Ilona había aprendido a lidiar con la atención no deseada y esquivaba con pericia los comentarios malintencionados de hombres y mujeres, al igual que las bochornosas insinuaciones que le eran hechas con frecuencia. De esta manera había obtenido su lugar en la Universidad de Chicago y sentía que, aunque encubierta y subversiva, seguía los pasos de su padre, a quien admiraba más que a nadie y a quien profesaba un amor incondicional; y así, camuflada como archivista se hizo economista, no le importaba que nadie más lo supiera, el reconocimiento que su padre le diera era suficiente, y eso la hacía feliz.
Agosto 25 de 1942
—Esta carta es para ti, no sé como fue a parar a mis documentos— Le dijo su esposa distraídamente mientras le entregaba la misiva y seguía inspeccionando su propia correspondencia.
—Gracias— Le respondió él, interesándose de inmediato en el sello granate y el fénix en relieve bajo el titulo Universidad de Chicago.
Archibald leyó con detenimiento la carta dirigida a él por el decano de la prestigiosa escuela de economía. En ella, el mismísimo Arnold Wohlgeruch lo invitaba a dictar la catedra Parcus, un espacio académico que la universidad reservaba para destacadas personalidades relacionadas con el mundo de las finanzas y la economía en los Estados Unidos. Archie no podía sentirse más honrado, sobre todo porque era la personalidad más joven convocada para ejercerla.
Con la carta, una serie de documentos especificando sus deberes y honorarios, remarcaban la invitación, que por el semestre de otoño se le extendía al remarcable empresario Archibald Cornwell. Había aceptado sin vacilaciones, la idea le entusiasmaba muchísimo, además de que aquella oportunidad se traducía en la vía de escape a su vida a veces tediosa y rutinaria.

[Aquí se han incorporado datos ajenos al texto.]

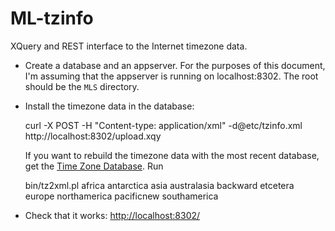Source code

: # ML-tzinfo

XQuery and REST interface to the Internet timezone data.

+ Create a database and an appserver. For the purposes of this document,
  I'm assuming that the appserver is running on localhost:8302. The root
  should be the `MLS` directory.

+ Install the timezone data in the database:

	curl -X POST -H "Content-type: application/xml" -d@etc/tzinfo.xml \
	http://localhost:8302/upload.xqy

  If you want to rebuild the timezone data with the most recent database,
  get the [Time Zone Database](http://www.iana.org/time-zones). Run

	bin/tz2xml.pl africa antarctica asia australasia backward etcetera \
	europe northamerica pacificnew southamerica

+ Check that it works: [http://localhost:8302/](http://localhost:8302/)




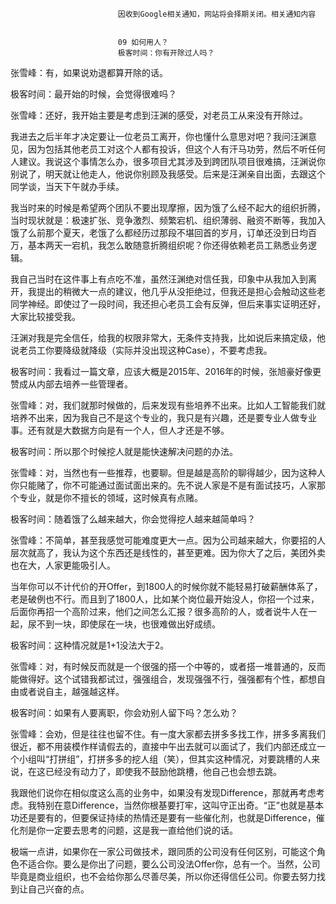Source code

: 
                            
                            因收到Google相关通知，网站将会择期关闭。相关通知内容
                            
                            
                            09 如何用人？
                            极客时间：你有开除过人吗？

张雪峰：有，如果说劝退都算开除的话。

极客时间：最开始的时候，会觉得很难吗？

张雪峰：还好，我开始主要是考虑到汪渊的感受，对老员工从来没有开除过。

我进去之后半年才决定要让一位老员工离开，你也懂什么意思对吧？我问汪渊意见，因为包括其他老员工对这个人都有投诉，但这个人有汗马功劳，然后不听任何人建议。我说这个事情怎么办，很多项目尤其涉及到跨团队项目很难搞，汪渊说你别说了，明天就让他走人，他说你别顾及我感受。后来是汪渊亲自出面，去跟这个同学谈，当天下午就办手续。

我当时来的时候是希望两个团队不要出现摩擦，因为饿了么经不起大的组织折腾，当时现状就是：极速扩张、竞争激烈、频繁宕机、组织薄弱、融资不断等，我加入饿了么前那个夏天，老饿了么都经历过那段不堪回首的岁月，订单还没到日均百万，基本两天一宕机，我怎么敢随意折腾组织呢？你还得依赖老员工熟悉业务逻辑。

我自己当时在这件事上有点吃不准，虽然汪渊绝对信任我，印象中从我加入到离开，我提出的稍微大一点的建议，他几乎从没拒绝过，但我还是担心会触动这些老同学神经。即使过了一段时间，我还担心老员工会有反弹，但后来事实证明还好，大家比较接受我。

汪渊对我是完全信任，给我的权限非常大，无条件支持我，比如说后来搞定级，他说老员工你要降级就降级（实际并没出现这种Case），不要考虑我。

极客时间：我看过一篇文章，应该大概是2015年、2016年的时候，张旭豪好像更赞成从内部去培养一些管理者。

张雪峰：对，我们就那时候做的，后来发现有些培养不出来。比如人工智能我们就培养不出来，因为我自己不是这个专业的，我只是有兴趣，还是要专业人做专业事。还有就是大数据方向是有一个人，但人才还是不够。

极客时间：所以那个时候挖人就是能快速解决问题的办法。

张雪峰：对，当然也有一些推荐，也要聊。但是越是高阶的聊得越少，因为这种人你只能赌了，你不可能通过面试面出来的。先不说人家是不是有面试技巧，人家那个专业，就是你不擅长的领域，这时候真有点赌。

极客时间：随着饿了么越来越大，你会觉得挖人越来越简单吗？

张雪峰：不简单，甚至我感觉可能难度更大一点。因为公司越来越大，你要招的人层次就高了，我认为这个东西还是线性的，甚至更难。因为你大了之后，美团外卖也在大，人家更能吸引人。

当年你可以不计代价的开Offer，到1800人的时候你就不能轻易打破薪酬体系了，老是破例也不行。而且到了1800人，比如某个岗位最开始没人，你招一个过来，后面你再招一个高阶过来，他们之间怎么汇报？很多高阶的人，或者说牛人在一起，尿不到一块，即使尿在一块，也很难做出好成绩。

极客时间：这种情况就是1+1没法大于2。

张雪峰：对，有时候反而就是一个很强的搭一个中等的，或者搭一堆普通的，反而能做得好。这个试错我都试过，强强组合，发现强强不行，强强都有个性，都想自由或者说自主，越强越这样。

极客时间：如果有人要离职，你会劝别人留下吗？怎么劝？

张雪峰：会劝，但是往往也留不住。有一度大家都去拼多多找工作，拼多多离我们很近，都不用装模作样请假去的，直接中午出去就可以面试了，我们内部还成立一个小组叫“打拼组”，打拼多多的挖人组（笑），但其实这种情况，对要跳槽的人来说，在这已经没有动力了，即使我不鼓励他跳槽，他自己也会想去跳。

我跟他们说你在相似度这么高的业务中，如果没有发现Difference，那就再考虑考虑。我特别在意Difference，当然你根基要打牢，这叫守正出奇。“正”也就是基本功还是要有的，但要保证持续的热情还是要有一些催化剂，也就是Difference，催化剂是你一定要去思考的问题，这是我一直给他们说的话。

极端一点讲，如果你在一家公司做技术，跟同质的公司没有任何区别，可能这个角色不适合你。要么是你出了问题，要么公司没法Offer你，总有一个。当然，公司毕竟是商业组织，也不会给你那么尽善尽美，所以你还得信任公司。你要去努力找到让自己兴奋的点。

A sus 45 años, había alcanzado todos los logros que un hombre de su época hubiese podido anhelar, un colosal éxito profesional y económico, se había casado hacía 25 años, y Annie ciertamente había sido la esposa más devota y dulce que hubiera podido soñar. Tenía dos hijos Logan de 22 y Kate de 19 años, saludables, inquietos e inteligentes, le habían proporcionado los mejores momentos de su vida. Sin embargo, con una hija a portas de casarse y su hijo en Yale, empezaba a sentirse vacío y sin rumbo, la Universidad de Chicago era justo lo que necesitaba, se dijo una vez más.